Iran War vs Oil : A Take on the Real Economic War
- Tharindu Ameresekere
- 4 hours ago
- 2 min read

The Middle East was thrust into renewed turmoil on Saturday morning after the United States and Israel launched a joint military operation against Iran, triggering swift retaliation and raising fears of a wider regional conflict. Explosions were reported across the Gulf, including in the United Arab Emirates, Qatar, Bahrain and Kuwait, underscoring how rapidly tensions could spill beyond Iran’s borders.
The military escalation has immediately rattled global energy markets. Traders are bracing for potential supply disruptions that could send oil prices sharply higher. While Iran itself remains a significant oil producer, analysts warn that the greater threat to global supply lies in Tehran’s repeated warnings that it could block the Strait of Hormuz, one of the world’s most critical maritime corridors for crude exports.
Historically, Iran has been a heavyweight in global oil production. In 1974, it ranked as the world’s third-largest producer, behind the United States and Saudi Arabia but ahead of Russia. However, its output dropped significantly after U.S. sanctions were imposed in 1979. Production fell from roughly six million barrels per day to around 3.1 million barrels today, according to data from OPEC, of which Iran remains a member.

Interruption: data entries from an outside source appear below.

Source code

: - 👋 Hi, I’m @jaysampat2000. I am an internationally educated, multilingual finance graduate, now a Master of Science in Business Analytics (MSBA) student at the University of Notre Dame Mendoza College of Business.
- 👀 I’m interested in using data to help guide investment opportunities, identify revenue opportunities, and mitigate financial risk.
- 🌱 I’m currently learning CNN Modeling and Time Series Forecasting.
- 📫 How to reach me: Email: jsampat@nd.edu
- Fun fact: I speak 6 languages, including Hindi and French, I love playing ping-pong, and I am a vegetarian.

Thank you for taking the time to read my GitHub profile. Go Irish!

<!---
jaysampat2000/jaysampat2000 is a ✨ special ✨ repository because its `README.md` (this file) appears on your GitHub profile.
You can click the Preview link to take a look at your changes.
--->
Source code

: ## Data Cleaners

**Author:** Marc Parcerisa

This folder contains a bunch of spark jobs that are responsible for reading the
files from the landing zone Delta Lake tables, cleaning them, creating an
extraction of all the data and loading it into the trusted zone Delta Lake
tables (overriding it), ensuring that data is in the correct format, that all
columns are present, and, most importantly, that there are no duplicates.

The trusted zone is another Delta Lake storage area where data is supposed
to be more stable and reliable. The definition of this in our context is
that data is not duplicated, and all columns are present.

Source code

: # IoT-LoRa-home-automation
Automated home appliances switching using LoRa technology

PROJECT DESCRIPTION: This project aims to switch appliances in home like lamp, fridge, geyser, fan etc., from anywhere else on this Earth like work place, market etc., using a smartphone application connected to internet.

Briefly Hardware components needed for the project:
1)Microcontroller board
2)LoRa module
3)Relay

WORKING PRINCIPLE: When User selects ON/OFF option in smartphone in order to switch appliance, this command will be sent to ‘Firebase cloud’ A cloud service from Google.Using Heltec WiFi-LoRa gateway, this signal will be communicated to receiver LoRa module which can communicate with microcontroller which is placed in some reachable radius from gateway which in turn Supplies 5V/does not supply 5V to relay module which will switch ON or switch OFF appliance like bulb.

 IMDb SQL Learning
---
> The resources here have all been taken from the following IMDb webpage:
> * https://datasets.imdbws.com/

Despite sanctions and reduced output, Iran still ranks among the world’s top ten producers. Its oil is relatively easy and inexpensive to extract, with production costs estimated at about $10 per barrel. By contrast, producers in Canada and the United States typically face costs ranging from $40 to $60 per barrel. Only Saudi Arabia, Iraq, Kuwait and the United Arab Emirates enjoy similarly low extraction costs, giving Iran a structural advantage in profitability whenever it can export freely.
A crucial factor in Iran’s oil trade is China, which purchases more than 80 percent of Iran’s exports. This trade relationship has allowed Tehran to maintain revenue streams despite Western sanctions.
Yet the most alarming risk lies not in production levels, but in transport. In 2024, approximately 20 million barrels of crude oil passed daily through the Strait of Hormuz, representing nearly 20 percent of global liquid oil consumption, according to the US Energy Information Administration. The strait is deep and wide enough to accommodate the world’s largest tankers, and few viable alternatives exist to reroute such massive volumes of oil if it were closed.

Tensions had already been mounting as Washington and Tehran struggled to negotiate limits on Iran’s nuclear activities. In recent weeks, Iran stepped up warnings over the U.S. military presence in the region and conducted live-fire drills in the strait. Notably, it temporarily closed the waterway during those exercises, the first such closure since the United States threatened military action.
With fresh strikes and retaliatory explosions now shaking the Gulf, the risk of a sustained disruption to oil flows has grown considerably. Any prolonged closure of the Strait of Hormuz could send shockwaves through global markets, raising fuel costs for consumers worldwide and intensifying economic uncertainty. As diplomacy falters and military posturing escalates, the stakes extend far beyond the region, touching energy security, global trade and geopolitical stability on a global scale.